* _MATERIAL FOR THIS EXERCISE_
☆ ☆ ☆ ☆ ☆ ☆ ☆

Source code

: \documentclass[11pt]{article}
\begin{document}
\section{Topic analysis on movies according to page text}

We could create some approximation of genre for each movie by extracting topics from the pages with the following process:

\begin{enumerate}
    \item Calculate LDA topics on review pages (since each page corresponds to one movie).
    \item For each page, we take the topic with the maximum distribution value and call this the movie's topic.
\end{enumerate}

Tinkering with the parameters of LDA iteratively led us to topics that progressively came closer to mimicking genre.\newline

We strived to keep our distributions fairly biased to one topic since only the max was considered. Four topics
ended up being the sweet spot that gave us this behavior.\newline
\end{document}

☆ ☆ ☆ ☆ ☆ ☆ ☆

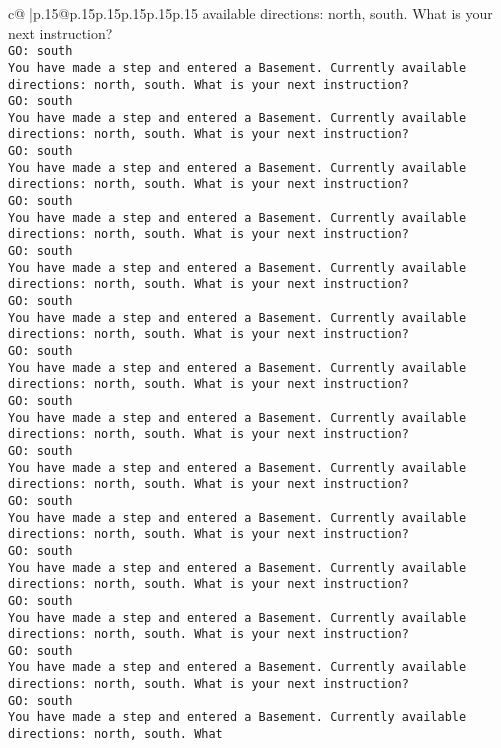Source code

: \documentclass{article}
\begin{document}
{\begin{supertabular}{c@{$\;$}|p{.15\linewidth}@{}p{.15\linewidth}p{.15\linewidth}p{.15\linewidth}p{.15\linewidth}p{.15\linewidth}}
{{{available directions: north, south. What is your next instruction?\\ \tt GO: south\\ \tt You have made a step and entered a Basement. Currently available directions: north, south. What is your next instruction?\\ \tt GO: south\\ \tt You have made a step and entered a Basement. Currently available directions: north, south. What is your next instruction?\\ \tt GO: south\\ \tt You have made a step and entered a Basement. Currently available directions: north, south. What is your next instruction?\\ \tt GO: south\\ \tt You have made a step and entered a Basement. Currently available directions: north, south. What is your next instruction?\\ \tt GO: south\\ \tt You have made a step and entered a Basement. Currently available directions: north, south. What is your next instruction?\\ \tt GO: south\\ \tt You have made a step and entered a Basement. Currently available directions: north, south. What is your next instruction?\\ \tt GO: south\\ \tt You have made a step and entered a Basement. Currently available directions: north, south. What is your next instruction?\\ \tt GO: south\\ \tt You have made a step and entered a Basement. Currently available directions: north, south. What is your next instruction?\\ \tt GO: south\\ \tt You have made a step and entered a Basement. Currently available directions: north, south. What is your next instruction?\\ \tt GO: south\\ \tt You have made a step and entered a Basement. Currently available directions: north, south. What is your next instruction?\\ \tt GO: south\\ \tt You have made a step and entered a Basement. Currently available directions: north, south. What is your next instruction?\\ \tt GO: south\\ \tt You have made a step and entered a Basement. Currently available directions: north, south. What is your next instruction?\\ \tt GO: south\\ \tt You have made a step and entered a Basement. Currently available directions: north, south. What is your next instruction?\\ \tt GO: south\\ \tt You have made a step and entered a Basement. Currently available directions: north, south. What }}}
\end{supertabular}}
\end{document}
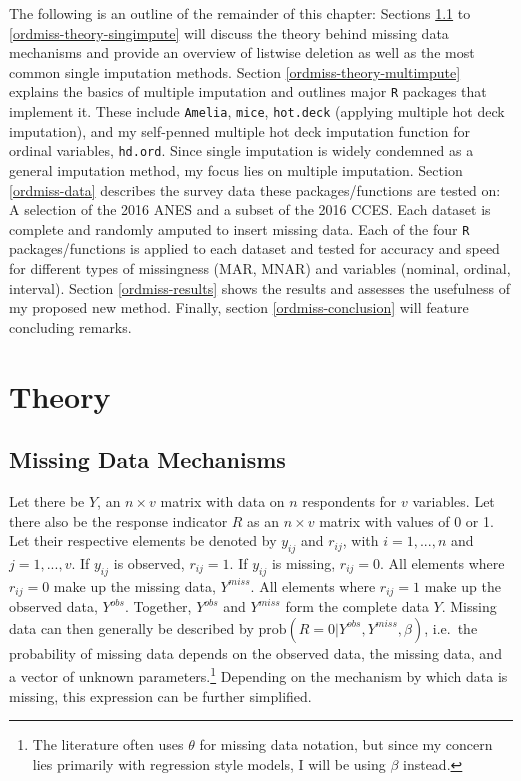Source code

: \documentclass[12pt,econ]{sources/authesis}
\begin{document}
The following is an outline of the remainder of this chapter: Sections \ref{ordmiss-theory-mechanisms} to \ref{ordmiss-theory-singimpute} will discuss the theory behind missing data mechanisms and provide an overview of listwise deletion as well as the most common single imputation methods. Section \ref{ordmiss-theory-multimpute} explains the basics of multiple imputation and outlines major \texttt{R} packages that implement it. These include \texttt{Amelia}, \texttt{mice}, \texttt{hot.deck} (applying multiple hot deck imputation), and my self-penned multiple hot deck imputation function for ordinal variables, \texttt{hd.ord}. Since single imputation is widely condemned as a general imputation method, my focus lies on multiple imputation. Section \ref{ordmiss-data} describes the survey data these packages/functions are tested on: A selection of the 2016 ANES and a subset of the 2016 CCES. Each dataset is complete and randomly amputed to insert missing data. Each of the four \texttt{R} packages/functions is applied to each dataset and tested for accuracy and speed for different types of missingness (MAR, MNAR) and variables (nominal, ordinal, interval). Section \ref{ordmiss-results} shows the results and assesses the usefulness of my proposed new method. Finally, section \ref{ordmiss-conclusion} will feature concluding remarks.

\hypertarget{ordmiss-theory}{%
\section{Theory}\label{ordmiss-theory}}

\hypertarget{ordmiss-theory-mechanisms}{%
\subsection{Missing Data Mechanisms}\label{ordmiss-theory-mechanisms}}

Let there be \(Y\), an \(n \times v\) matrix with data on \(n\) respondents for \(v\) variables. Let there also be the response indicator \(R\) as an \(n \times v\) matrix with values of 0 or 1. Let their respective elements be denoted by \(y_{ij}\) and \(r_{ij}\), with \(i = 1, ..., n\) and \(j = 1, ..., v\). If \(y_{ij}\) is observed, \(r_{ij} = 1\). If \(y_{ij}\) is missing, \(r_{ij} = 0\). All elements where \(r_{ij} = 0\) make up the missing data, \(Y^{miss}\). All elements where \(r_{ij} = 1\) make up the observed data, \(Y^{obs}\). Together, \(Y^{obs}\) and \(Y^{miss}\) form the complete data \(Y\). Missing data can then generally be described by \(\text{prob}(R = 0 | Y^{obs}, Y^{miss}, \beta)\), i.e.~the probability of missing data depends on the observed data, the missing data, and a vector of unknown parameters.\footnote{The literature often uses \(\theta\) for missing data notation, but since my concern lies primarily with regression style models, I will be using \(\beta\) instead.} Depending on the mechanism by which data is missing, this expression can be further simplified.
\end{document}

☆ ☆ ☆ ☆ ☆ ☆ ☆

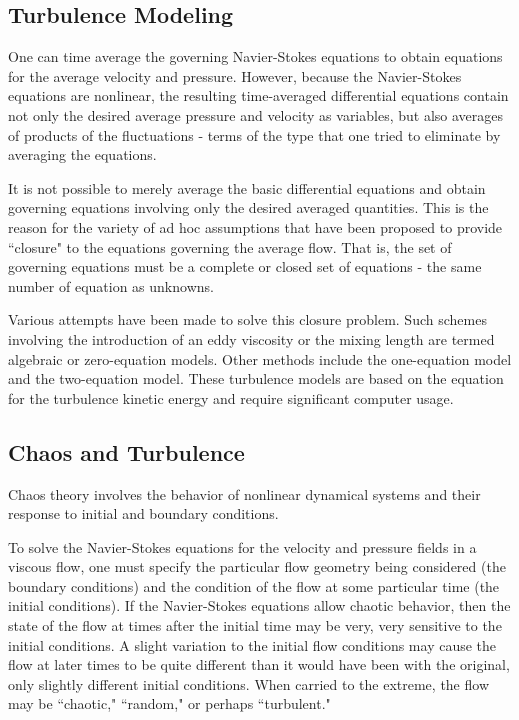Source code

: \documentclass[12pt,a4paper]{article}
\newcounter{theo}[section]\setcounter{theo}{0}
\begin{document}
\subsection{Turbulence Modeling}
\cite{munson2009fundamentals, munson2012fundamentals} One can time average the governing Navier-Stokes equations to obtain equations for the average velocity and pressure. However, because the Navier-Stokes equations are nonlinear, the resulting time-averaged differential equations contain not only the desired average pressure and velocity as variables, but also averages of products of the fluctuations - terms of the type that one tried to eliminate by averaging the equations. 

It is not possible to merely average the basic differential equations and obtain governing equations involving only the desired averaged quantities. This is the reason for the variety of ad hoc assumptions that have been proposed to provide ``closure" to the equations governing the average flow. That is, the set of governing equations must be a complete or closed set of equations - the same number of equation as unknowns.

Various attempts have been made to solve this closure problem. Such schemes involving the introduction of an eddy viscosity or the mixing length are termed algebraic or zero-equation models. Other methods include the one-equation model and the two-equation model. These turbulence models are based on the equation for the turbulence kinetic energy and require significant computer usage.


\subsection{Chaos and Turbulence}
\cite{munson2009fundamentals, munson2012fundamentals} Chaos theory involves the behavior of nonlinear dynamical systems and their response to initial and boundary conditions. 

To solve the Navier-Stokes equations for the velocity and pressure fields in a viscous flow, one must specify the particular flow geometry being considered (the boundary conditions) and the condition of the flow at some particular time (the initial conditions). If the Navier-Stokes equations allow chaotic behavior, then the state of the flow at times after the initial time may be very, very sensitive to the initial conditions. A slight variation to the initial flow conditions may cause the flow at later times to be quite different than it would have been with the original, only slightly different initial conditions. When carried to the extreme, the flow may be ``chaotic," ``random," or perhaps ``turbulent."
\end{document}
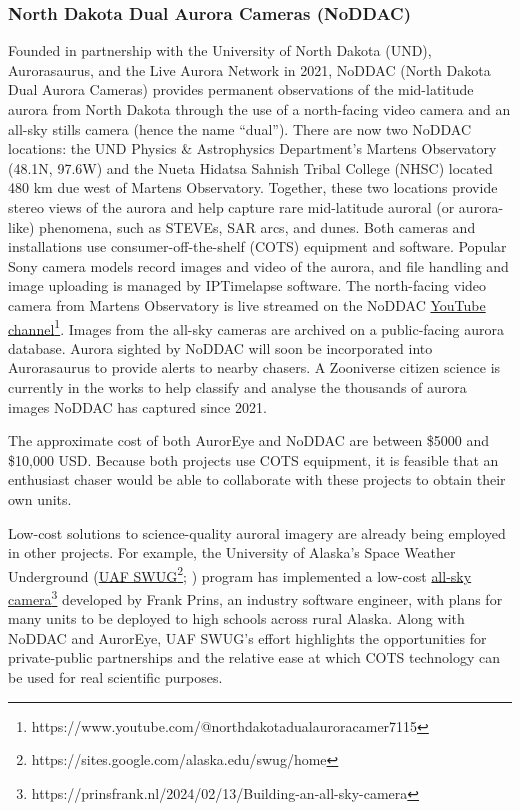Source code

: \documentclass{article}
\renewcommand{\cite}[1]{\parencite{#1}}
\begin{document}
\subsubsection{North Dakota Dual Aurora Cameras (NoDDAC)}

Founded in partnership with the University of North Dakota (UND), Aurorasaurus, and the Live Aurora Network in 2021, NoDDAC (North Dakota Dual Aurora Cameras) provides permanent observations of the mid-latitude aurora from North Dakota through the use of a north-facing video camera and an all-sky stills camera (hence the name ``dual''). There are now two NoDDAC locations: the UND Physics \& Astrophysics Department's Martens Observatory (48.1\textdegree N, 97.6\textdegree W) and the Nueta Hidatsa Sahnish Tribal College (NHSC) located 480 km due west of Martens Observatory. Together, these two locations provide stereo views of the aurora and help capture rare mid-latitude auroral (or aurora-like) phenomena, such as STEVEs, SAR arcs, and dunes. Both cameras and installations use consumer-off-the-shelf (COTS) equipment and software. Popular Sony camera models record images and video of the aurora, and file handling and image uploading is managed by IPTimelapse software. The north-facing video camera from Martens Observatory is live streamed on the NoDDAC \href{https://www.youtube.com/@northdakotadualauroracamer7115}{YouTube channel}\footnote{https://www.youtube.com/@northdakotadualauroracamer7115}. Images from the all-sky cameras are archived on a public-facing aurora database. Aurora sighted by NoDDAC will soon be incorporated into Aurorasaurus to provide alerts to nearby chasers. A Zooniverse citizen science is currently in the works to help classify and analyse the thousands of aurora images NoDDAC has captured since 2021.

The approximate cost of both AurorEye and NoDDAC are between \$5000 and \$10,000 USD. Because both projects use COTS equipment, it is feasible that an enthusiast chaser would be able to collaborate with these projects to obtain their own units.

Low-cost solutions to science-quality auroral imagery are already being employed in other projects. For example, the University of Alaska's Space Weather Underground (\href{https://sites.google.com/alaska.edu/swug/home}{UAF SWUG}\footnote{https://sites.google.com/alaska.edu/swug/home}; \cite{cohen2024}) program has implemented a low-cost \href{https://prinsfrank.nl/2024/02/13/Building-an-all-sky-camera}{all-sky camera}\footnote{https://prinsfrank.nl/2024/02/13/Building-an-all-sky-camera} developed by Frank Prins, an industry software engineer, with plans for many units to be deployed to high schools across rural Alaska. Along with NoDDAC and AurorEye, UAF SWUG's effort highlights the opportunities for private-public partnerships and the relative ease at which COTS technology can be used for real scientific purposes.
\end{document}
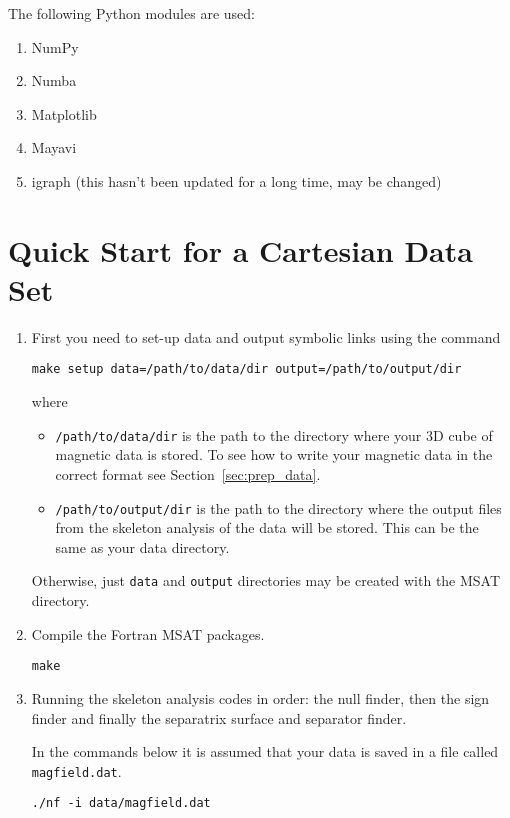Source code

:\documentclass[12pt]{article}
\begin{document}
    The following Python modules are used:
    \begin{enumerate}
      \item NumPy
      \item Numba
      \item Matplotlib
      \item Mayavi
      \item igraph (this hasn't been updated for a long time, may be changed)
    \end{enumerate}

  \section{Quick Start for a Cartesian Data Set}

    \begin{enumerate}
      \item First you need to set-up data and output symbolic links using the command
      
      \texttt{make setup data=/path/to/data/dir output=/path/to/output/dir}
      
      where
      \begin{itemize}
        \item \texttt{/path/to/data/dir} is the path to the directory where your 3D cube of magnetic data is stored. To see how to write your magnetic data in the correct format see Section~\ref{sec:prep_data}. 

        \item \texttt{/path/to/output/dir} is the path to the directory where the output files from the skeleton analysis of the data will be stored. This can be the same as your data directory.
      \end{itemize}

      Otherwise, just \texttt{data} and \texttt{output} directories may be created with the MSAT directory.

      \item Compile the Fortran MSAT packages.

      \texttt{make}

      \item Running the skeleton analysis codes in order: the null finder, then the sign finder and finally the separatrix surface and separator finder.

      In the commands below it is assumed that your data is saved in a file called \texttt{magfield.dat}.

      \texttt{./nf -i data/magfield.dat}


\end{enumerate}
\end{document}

☆ ☆ ☆ ☆ ☆ ☆ ☆

* _PROMPT_
Return a copy of each line of the material that holds the word "supertabular".

* _SOLVED EXERCISE_
{\begin{supertabular}{c@{$\;$}|p{.15\linewidth}@{}p{.15\linewidth}p{.15\linewidth}p{.15\linewidth}p{.15\linewidth}p{.15\linewidth}}
\end{supertabular}}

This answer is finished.